Setting pictures aside, output exactly the lines from the start of the records to the line with "AtomS3 is a", that line included.
[WORKING DATA]
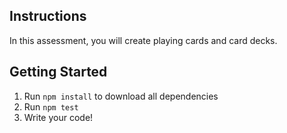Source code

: ## Instructions

In this assessment, you will create playing cards and card decks.

## Getting Started

1.  Run `npm install` to download all dependencies
1.  Run `npm test`
1.  Write your code!
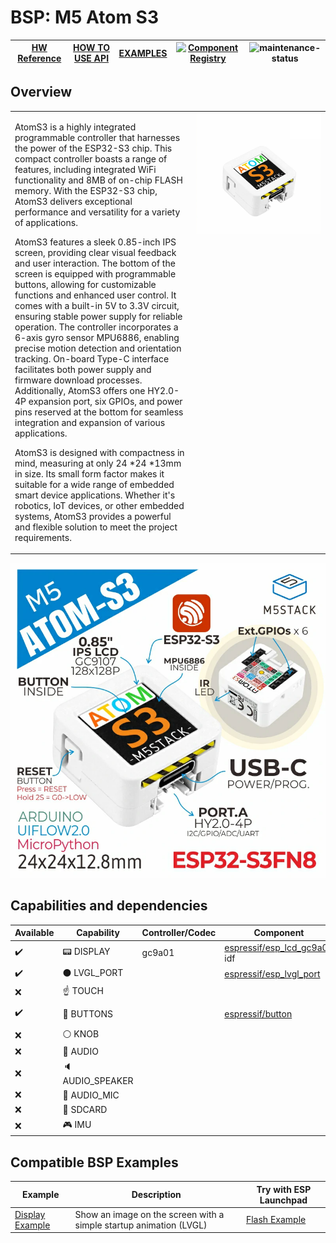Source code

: # BSP: M5 Atom S3

| [HW Reference](https://docs.m5stack.com/en/core/AtomS3) | [HOW TO USE API](https://github.com/espressif/esp-bsp/blob/master/docu/how_to_use.md) | [EXAMPLES](#compatible-bsp-examples) | [![Component Registry](https://components.espressif.com/components/espressif/m5_atom_s3/badge.svg)](https://components.espressif.com/components/espressif/m5_atom_s3) | ![maintenance-status](https://img.shields.io/badge/maintenance-actively--developed-brightgreen.svg) |
| --- | --- | --- | --- | -- |

## Overview

<table>
<tr><td>

AtomS3 is a highly integrated programmable controller that harnesses the power of the ESP32-S3 chip. This compact controller boasts a range of features, including integrated WiFi functionality and 8MB of on-chip FLASH memory. With the ESP32-S3 chip, AtomS3 delivers exceptional performance and versatility for a variety of applications.

AtomS3 features a sleek 0.85-inch IPS screen, providing clear visual feedback and user interaction. The bottom of the screen is equipped with programmable buttons, allowing for customizable functions and enhanced user control. It comes with a built-in 5V to 3.3V circuit, ensuring stable power supply for reliable operation. The controller incorporates a 6-axis gyro sensor MPU6886, enabling precise motion detection and orientation tracking. On-board Type-C interface facilitates both power supply and firmware download processes. Additionally, AtomS3 offers one HY2.0-4P expansion port, six GPIOs, and power pins reserved at the bottom for seamless integration and expansion of various applications.

AtomS3 is designed with compactness in mind, measuring at only 24 *24 *13mm in size. Its small form factor makes it suitable for a wide range of embedded smart device applications. Whether it's robotics, IoT devices, or other embedded systems, AtomS3 provides a powerful and flexible solution to meet the project requirements.

</td><td width="200" valign="top">
  <img src="doc/m5_atom_s3.webp">
</td></tr>
</table>

![image](doc/pic.webp)

## Capabilities and dependencies

<div align="center">
<!-- START_DEPENDENCIES -->

|     Available    |       Capability       |Controller/Codec|                                                Component                                               |   Version  |
|------------------|------------------------|----------------|--------------------------------------------------------------------------------------------------------|------------|
|:heavy_check_mark:|     :pager: DISPLAY    |     gc9a01     |[espressif/esp_lcd_gc9a01](https://components.espressif.com/components/espressif/esp_lcd_gc9a01)<br/>idf|^1<br/>>=5.2|
|:heavy_check_mark:|:black_circle: LVGL_PORT|                |     [espressif/esp_lvgl_port](https://components.espressif.com/components/espressif/esp_lvgl_port)     |     ^2     |
|        :x:       |    :point_up: TOUCH    |                |                                                                                                        |            |
|:heavy_check_mark:| :radio_button: BUTTONS |                |            [espressif/button](https://components.espressif.com/components/espressif/button)            |  >=4,<5.0  |
|        :x:       |   :white_circle: KNOB  |                |                                                                                                        |            |
|        :x:       |  :musical_note: AUDIO  |                |                                                                                                        |            |
|        :x:       | :speaker: AUDIO_SPEAKER|                |                                                                                                        |            |
|        :x:       | :microphone: AUDIO_MIC |                |                                                                                                        |            |
|        :x:       |  :floppy_disk: SDCARD  |                |                                                                                                        |            |
|        :x:       |    :video_game: IMU    |                |                                                                                                        |            |

<!-- END_DEPENDENCIES -->
</div>

## Compatible BSP Examples

<div align="center">
<!-- START_EXAMPLES -->

| Example | Description | Try with ESP Launchpad |
| ------- | ----------- | ---------------------- |
| [Display Example](https://github.com/espressif/esp-bsp/tree/master/examples/display) | Show an image on the screen with a simple startup animation (LVGL) | [Flash Example](https://espressif.github.io/esp-launchpad/?flashConfigURL=https://espressif.github.io/esp-bsp/config.toml&app=display) |

<!-- END_EXAMPLES -->
</div>

<!-- START_BENCHMARK -->
<!-- END_BENCHMARK -->
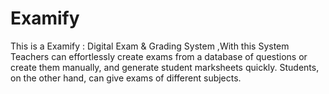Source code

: # Examify
This is a  Examify : Digital Exam &amp; Grading System ,With this System Teachers can effortlessly create exams from a database of questions or create them manually, and generate student marksheets quickly. Students, on the other hand, can give exams of different subjects.
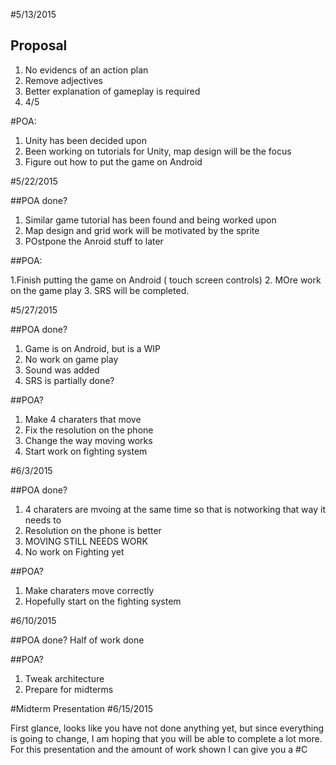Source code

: #5/13/2015

## Proposal

1. No evidencs of an action plan
2. Remove adjectives
3. Better explanation of gameplay is required
4. 4/5

#POA:

1. Unity has been decided upon
2. Been working on tutorials for Unity, map design will be the focus
3. Figure out how to put the game on Android

#5/22/2015

##POA done?

1. Similar game tutorial has been found and being worked upon
2. Map design and grid work will be motivated by the sprite
3. POstpone the Anroid stuff to later

##POA:

1.Finish putting the game on Android ( touch screen controls)
2. MOre work on the game play
3. SRS will be completed.

#5/27/2015

##POA done?
1. Game is on Android, but is a WIP
2. No work on game play
3. Sound was added
3. SRS is partially done?

##POA?
1. Make 4 charaters that move
2. Fix the resolution on the phone
3. Change the way moving works
4. Start work on fighting system

#6/3/2015

##POA done?

1. 4 charaters are mvoing at the same time so that is notworking that way it needs to
2. Resolution on the phone is better
3. MOVING STILL NEEDS WORK
4. No work on Fighting yet

##POA?

1. Make charaters move correctly
2. Hopefully start on the fighting system

#6/10/2015

##POA done?
Half of work done

##POA?
1. Tweak architecture
2. Prepare for midterms

#Midterm Presentation
#6/15/2015

First glance, looks like you have not done anything yet, but since everything is going to change, I am hoping that you will be able to complete a lot more.
For this presentation and the amount of work shown I can give you a #C






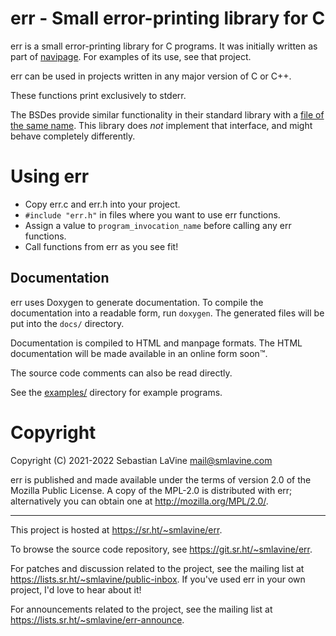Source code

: # err - Small error-printing library for C

err is a small error-printing library for C programs. It was initially
written as part of [navipage](https://sr.ht/~smlavine/navipage). For
examples of its use, see that project.

err can be used in projects written in any major version of C or C++.

These functions print exclusively to stderr.

The BSDes provide similar functionality in their standard library with a
[file of the same name][freebsd-err.h]. This library does *not*
implement that interface, and might behave completely differently.

[freebsd-err.h]: https://www.freebsd.org/cgi/man.cgi?query=err

# Using err

- Copy err.c and err.h into your project.
- `#include "err.h"` in files where you want to use err functions.
- Assign a value to `program_invocation_name` before calling any err functions.
- Call functions from err as you see fit!

## Documentation

err uses Doxygen to generate documentation. To compile the documentation
into a readable form, run `doxygen`. The generated files will be put
into the `docs/` directory.

Documentation is compiled to HTML and manpage formats.
The HTML documentation will be made available in an online form soon™.

The source code comments can also be read directly.

See the [examples/][examples] directory for example programs.

[examples]: https://git.sr.ht/~smlavine/err/tree/master/item/examples/

# Copyright

Copyright (C) 2021-2022 Sebastian LaVine <mail@smlavine.com>

err is published and made available under the terms of version 2.0 of
the Mozilla Public License. A copy of the MPL-2.0 is distributed with
err; alternatively you can obtain one at <http://mozilla.org/MPL/2.0/>.

---

This project is hosted at <https://sr.ht/~smlavine/err>.

To browse the source code repository, see
<https://git.sr.ht/~smlavine/err>.

For patches and discussion related to the project, see the mailing list
at <https://lists.sr.ht/~smlavine/public-inbox>. If you've used err in
your own project, I'd love to hear about it!

For announcements related to the project, see the mailing list at
<https://lists.sr.ht/~smlavine/err-announce>.
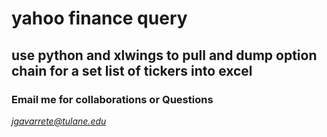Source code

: # yahoo finance query
## use python and xlwings to pull and dump option chain for a set list of tickers into excel

### Email me for collaborations or Questions
*jgavarrete@tulane.edu*
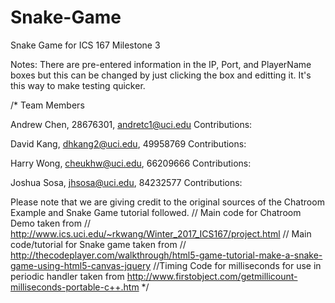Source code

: # Snake-Game
Snake Game for ICS 167 Milestone 3

Notes: There are pre-entered information in the IP, Port, and PlayerName boxes but this can be changed by just clicking the box and editting it. It's this way to make testing quicker.

/* Team Members

Andrew Chen, 28676301, andretc1@uci.edu
Contributions: 

David Kang, dhkang2@uci.edu, 49958769
Contributions: 

Harry Wong, cheukhw@uci.edu, 66209666
Contributions: 

Joshua Sosa, jhsosa@uci.edu, 84232577
Contributions:

Please note that we are giving credit to the original sources of the Chatroom Example and Snake Game tutorial followed.
// Main code for Chatroom Demo taken from 
// http://www.ics.uci.edu/~rkwang/Winter_2017_ICS167/project.html
// Main code/tutorial for Snake game taken from
// http://thecodeplayer.com/walkthrough/html5-game-tutorial-make-a-snake-game-using-html5-canvas-jquery
//Timing Code for milliseconds for use in periodic handler taken from http://www.firstobject.com/getmillicount-milliseconds-portable-c++.htm
*/
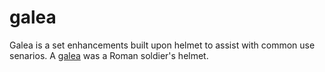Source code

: galea
=====

Galea is a set enhancements built upon helmet to assist with common use senarios. A [galea](https://en.wikipedia.org/wiki/Galea_(helmet)) was a Roman soldier's helmet.

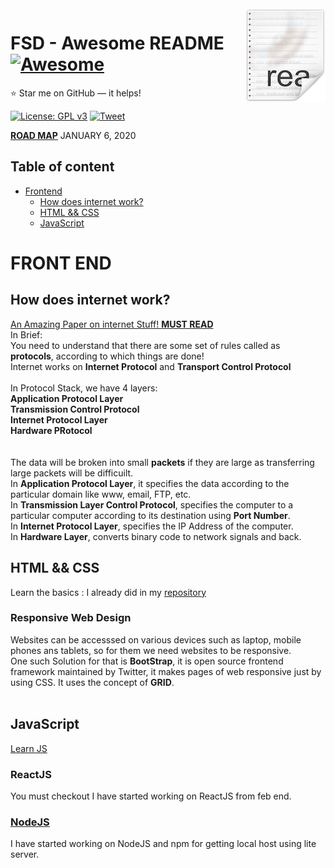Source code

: <img src="icon.png" align="right" />

# FSD - Awesome README [![Awesome](https://cdn.rawgit.com/sindresorhus/awesome/d7305f38d29fed78fa85652e3a63e154dd8e8829/media/badge.svg)](https://github.com/Nehasingh1300/FSD/blob/master/README.md)
:star: Star me on GitHub — it helps!

[![License: GPL v3](https://img.shields.io/badge/License-GPLv3-blue.svg)](https://github.com/Nehasingh1300/FSD/blob/master/LICENSE)
[![Tweet](https://img.shields.io/twitter/url/http/shields.io.svg?style=social)](https://twitter.com/intent/tweet?text=Full%20Stack%20web%20Developer%20work%20!!%20Go%20and%20Check%204&url=https://github.com/Nehasingh1300/FSD&hashtags=Fullstackdeveloper,DevOpsAtUPES,LearnTogether,girlswhocode,girlintech,girlinstem)

**[ROAD MAP](https://github.com/kamranahmedse/developer-roadmap)**
JANUARY 6, 2020<br>
## Table of content

- [Frontend](#FRONT-END)
    - [How does internet work?](#How-does-internet-work?)
    - [HTML && CSS](#HTML-&&-CSS)
    - [JavaScript](#JavaScript)


# FRONT END<br>

## How does internet work?
[An Amazing Paper on internet Stuff! **MUST READ**](http://www.theshulers.com/whitepapers/internet_whitepaper/index.html)<br>
In Brief:<br>
You need to understand that there are some set of rules called as **protocols**, according to which things are done!<br>
Internet works on **Internet Protocol** and **Transport Control Protocol**<br>
<br>In Protocol Stack, we have 4 layers:<br>
**Application Protocol Layer<br>Transmission Control Protocol <br>Internet Protocol Layer<br>Hardware PRotocol<br>**<br><br>
The data will be broken into small **packets** if they are large as transferring large packets will be difficuilt.<br>
In **Application Protocol Layer**, it specifies the data according to the particular domain like www, email, FTP, etc.<br>
In **Transmission Layer Control Protocol**, specifies the computer to a particular computer according to its destination using **Port Number**.<br>
In **Internet Protocol Layer**, specifies the IP Address of the computer.<br>
In **Hardware Layer**, converts binary code to network signals and back.<br>


## HTML && CSS
Learn the basics : I already did in my [repository](https://github.com/Nehasingh1300/Web-Developmnent/tree/html)<br>
### Responsive Web Design
Websites can be accesssed on various devices such as laptop, mobile phones ans tablets, so for them we need websites to be responsive.<br>
One such Solution for that is **BootStrap**, it is open source frontend framework maintained by Twitter, it makes pages of web responsive just by using CSS. It uses the concept of **GRID**.<br><br> 

## JavaScript
[Learn JS](https://github.com/Nehasingh1300/FSD/blob/master/JavaScript.md)

### ReactJS
You must checkout I have started working on ReactJS from feb end.<br>

### [NodeJS](https://github.com/Nehasingh1300/FSD/tree/master/NodeJS)
I have started working on NodeJS and npm for getting local host using lite server.<br>

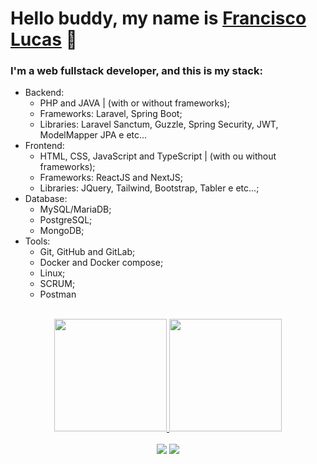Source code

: # Hello buddy, my name is [Francisco Lucas](https://www.linkedin.com/in/francisco-lucas-199982265/)  👋

### I'm a web fullstack developer, and this is my stack:

- Backend:
  - PHP and JAVA | (with or without frameworks);
  - Frameworks: Laravel, Spring Boot;
  - Libraries: Laravel Sanctum, Guzzle, Spring Security, JWT, ModelMapper JPA e etc...
- Frontend:
  - HTML, CSS, JavaScript and TypeScript | (with ou without frameworks);
  - Frameworks: ReactJS and NextJS;
  - Libraries: JQuery, Tailwind, Bootstrap, Tabler e etc...;
- Database:
  - MySQL/MariaDB;
  - PostgreSQL;
  - MongoDB;
- Tools:
  - Git, GitHub and GitLab;
  - Docker and Docker compose;
  - Linux;
  - SCRUM;
  - Postman

<br>

<div align="center">
    <a href="https://github.com/Fco-Lucas">
    <img height="180em" src="https://github-readme-stats.vercel.app/api?username=Fco-Lucas&show_icons=true&theme=dracula&include_all_commits=true&count_private=true"/>
    <img height="180em" src="https://github-readme-stats.vercel.app/api/top-langs/?username=Fco-Lucas&layout=compact&langs_count=7&theme=dracula"/>
</div>
<br>
<div align="center"> 
  <a href="https://www.instagram.com/l.almeida_m/" target="_blank"><img src="https://img.shields.io/badge/-Instagram-%23E4405F?style=for-the-badge&logo=instagram&logoColor=white" target="_blank"></a>
  <a href="https://www.linkedin.com/in/francisco-lucas-199982265/" target="_blank"><img src="https://img.shields.io/badge/-LinkedIn-%230077B5?style=for-the-badge&logo=linkedin&logoColor=white" target="_blank"></a>  
</div>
[/WORKING DATA]
→ **OUTPUT OF THE TASK**
Source code

: ## Instructions

In this assessment, you will create playing cards and card decks.

## Getting Started

1.  Run `npm install` to download all dependencies
1.  Run `npm test`
1.  Write your code!
Source code

: # BSP: M5 Atom S3

| [HW Reference](https://docs.m5stack.com/en/core/AtomS3) | [HOW TO USE API](https://github.com/espressif/esp-bsp/blob/master/docu/how_to_use.md) | [EXAMPLES](#compatible-bsp-examples) | [![Component Registry](https://components.espressif.com/components/espressif/m5_atom_s3/badge.svg)](https://components.espressif.com/components/espressif/m5_atom_s3) | ![maintenance-status](https://img.shields.io/badge/maintenance-actively--developed-brightgreen.svg) |
| --- | --- | --- | --- | -- |

## Overview

<table>
<tr><td>

AtomS3 is a highly integrated programmable controller that harnesses the power of the ESP32-S3 chip. This compact controller boasts a range of features, including integrated WiFi functionality and 8MB of on-chip FLASH memory. With the ESP32-S3 chip, AtomS3 delivers exceptional performance and versatility for a variety of applications.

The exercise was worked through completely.